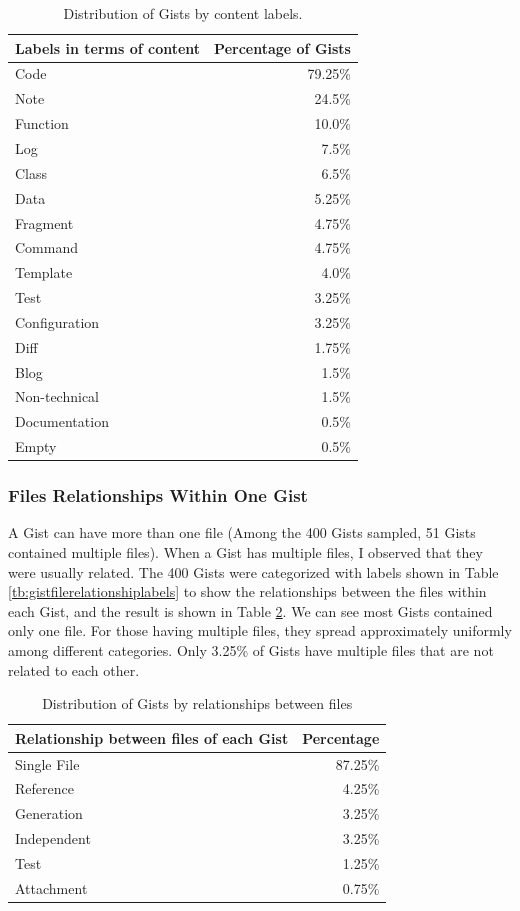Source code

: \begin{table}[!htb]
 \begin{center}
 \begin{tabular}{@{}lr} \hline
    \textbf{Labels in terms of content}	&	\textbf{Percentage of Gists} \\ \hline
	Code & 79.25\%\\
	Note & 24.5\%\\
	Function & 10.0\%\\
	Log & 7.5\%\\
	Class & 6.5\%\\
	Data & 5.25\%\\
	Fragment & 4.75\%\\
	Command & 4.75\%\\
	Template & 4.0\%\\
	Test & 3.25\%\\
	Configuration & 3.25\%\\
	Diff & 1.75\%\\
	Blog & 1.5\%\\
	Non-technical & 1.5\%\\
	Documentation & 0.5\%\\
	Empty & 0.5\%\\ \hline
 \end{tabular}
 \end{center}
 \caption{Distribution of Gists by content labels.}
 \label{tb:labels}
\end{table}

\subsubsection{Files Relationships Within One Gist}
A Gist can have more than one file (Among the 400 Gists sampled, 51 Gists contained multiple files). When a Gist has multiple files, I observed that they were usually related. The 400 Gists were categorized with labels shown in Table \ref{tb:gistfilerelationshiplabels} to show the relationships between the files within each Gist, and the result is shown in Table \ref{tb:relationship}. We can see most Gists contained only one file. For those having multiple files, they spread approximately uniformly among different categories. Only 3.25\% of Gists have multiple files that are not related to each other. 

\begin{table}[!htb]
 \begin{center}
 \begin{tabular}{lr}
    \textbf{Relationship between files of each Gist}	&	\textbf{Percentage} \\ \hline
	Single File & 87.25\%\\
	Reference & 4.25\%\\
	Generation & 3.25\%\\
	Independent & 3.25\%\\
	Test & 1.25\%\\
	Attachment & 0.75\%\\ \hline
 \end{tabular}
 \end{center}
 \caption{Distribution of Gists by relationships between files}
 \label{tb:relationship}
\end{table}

————

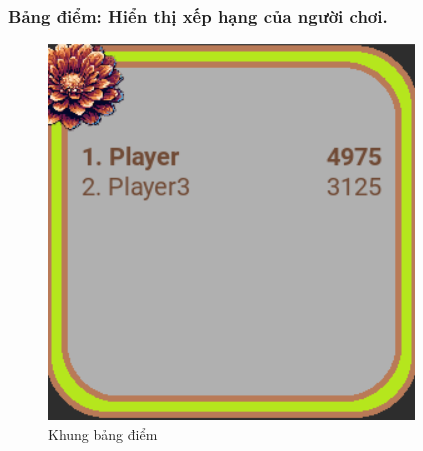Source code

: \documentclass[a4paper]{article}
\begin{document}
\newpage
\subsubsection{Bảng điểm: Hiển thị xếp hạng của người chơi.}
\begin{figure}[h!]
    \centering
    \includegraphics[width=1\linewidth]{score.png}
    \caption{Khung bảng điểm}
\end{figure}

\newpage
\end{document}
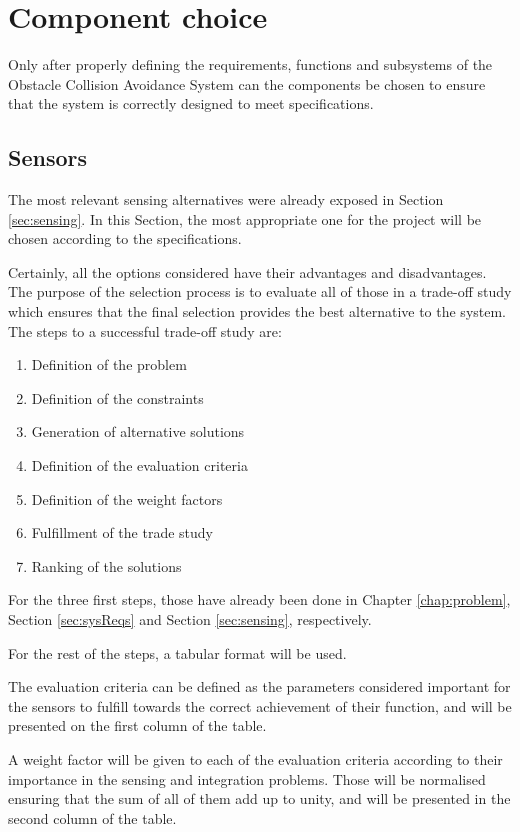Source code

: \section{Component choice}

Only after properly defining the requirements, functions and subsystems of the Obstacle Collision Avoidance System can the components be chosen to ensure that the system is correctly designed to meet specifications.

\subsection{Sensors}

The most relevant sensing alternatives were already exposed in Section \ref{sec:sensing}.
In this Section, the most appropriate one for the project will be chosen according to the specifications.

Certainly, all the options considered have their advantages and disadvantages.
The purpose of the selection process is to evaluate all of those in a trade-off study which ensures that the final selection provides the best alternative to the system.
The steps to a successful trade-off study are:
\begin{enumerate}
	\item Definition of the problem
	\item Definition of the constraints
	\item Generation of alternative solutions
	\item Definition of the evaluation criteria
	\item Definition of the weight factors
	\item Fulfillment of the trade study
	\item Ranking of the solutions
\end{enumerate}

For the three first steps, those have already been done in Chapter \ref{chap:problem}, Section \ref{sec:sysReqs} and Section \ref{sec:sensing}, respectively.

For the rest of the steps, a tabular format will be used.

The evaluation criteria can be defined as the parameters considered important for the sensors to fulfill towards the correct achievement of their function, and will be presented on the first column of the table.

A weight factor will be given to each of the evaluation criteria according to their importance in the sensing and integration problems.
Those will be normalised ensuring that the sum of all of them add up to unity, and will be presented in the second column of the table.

————

*Exercise:*
Where the line holding "For the three" appears in the listing above, start reproducing exactly, and end with the line holding "Those will be".

*Answer to the problem:*
For the three first steps, those have already been done in Chapter \ref{chap:problem}, Section \ref{sec:sysReqs} and Section \ref{sec:sensing}, respectively.

For the rest of the steps, a tabular format will be used.

The evaluation criteria can be defined as the parameters considered important for the sensors to fulfill towards the correct achievement of their function, and will be presented on the first column of the table.

A weight factor will be given to each of the evaluation criteria according to their importance in the sensing and integration problems.
Those will be normalised ensuring that the sum of all of them add up to unity, and will be presented in the second column of the table.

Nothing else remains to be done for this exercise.